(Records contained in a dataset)
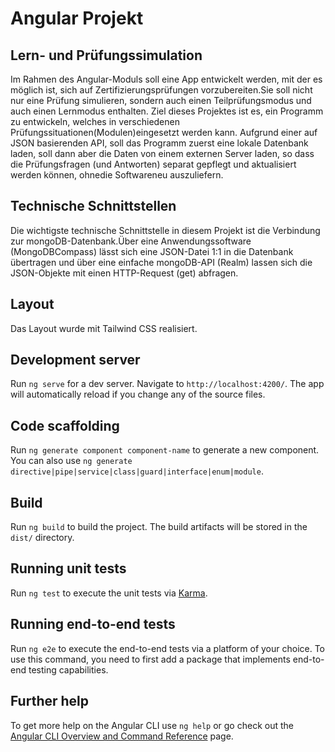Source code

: # Angular Projekt

## Lern- und Prüfungssimulation
Im Rahmen des Angular-Moduls soll eine App entwickelt werden, mit der es möglich ist, sich auf Zertifizierungsprüfungen vorzubereiten.Sie soll nicht nur eine Prüfung simulieren, sondern auch einen Teilprüfungsmodus und auch einen Lernmodus enthalten.
Ziel dieses Projektes ist es, ein Programm zu entwickeln, welches in verschiedenen Prüfungssituationen(Modulen)eingesetzt werden kann. Aufgrund einer auf JSON basierenden API, soll das Programm zuerst eine lokale Datenbank laden, soll dann aber die Daten von einem externen Server laden, so dass die Prüfungsfragen (und Antworten) separat gepflegt und aktualisiert werden können, ohnedie Softwareneu auszuliefern.

## Technische Schnittstellen
Die wichtigste technische Schnittstelle in diesem Projekt ist die Verbindung zur mongoDB-Datenbank.Über eine Anwendungssoftware (MongoDBCompass)
lässt sich eine JSON-Datei 1:1 in die Datenbank übertragen und über eine einfache mongoDB-API (Realm) lassen sich die JSON-Objekte mit einen HTTP-Request (get) abfragen.

## Layout
Das Layout wurde mit Tailwind CSS realisiert.

## Development server
Run `ng serve` for a dev server. Navigate to `http://localhost:4200/`. The app will automatically reload if you change any of the source files.

## Code scaffolding
Run `ng generate component component-name` to generate a new component. You can also use `ng generate directive|pipe|service|class|guard|interface|enum|module`.

## Build
Run `ng build` to build the project. The build artifacts will be stored in the `dist/` directory.

## Running unit tests
Run `ng test` to execute the unit tests via [Karma](https://karma-runner.github.io).

## Running end-to-end tests
Run `ng e2e` to execute the end-to-end tests via a platform of your choice. To use this command, you need to first add a package that implements end-to-end testing capabilities.

## Further help
To get more help on the Angular CLI use `ng help` or go check out the [Angular CLI Overview and Command Reference](https://angular.io/cli) page.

PROBLEM TO WORK ON -
Given the records above, reproduce precisely and only the lines between the line holding "## Lern- und Prüfungssimulation" and the line holding "Im Rahmen des", inclusive.

COMPLETED EXERCISE -
## Lern- und Prüfungssimulation
Im Rahmen des Angular-Moduls soll eine App entwickelt werden, mit der es möglich ist, sich auf Zertifizierungsprüfungen vorzubereiten.Sie soll nicht nur eine Prüfung simulieren, sondern auch einen Teilprüfungsmodus und auch einen Lernmodus enthalten.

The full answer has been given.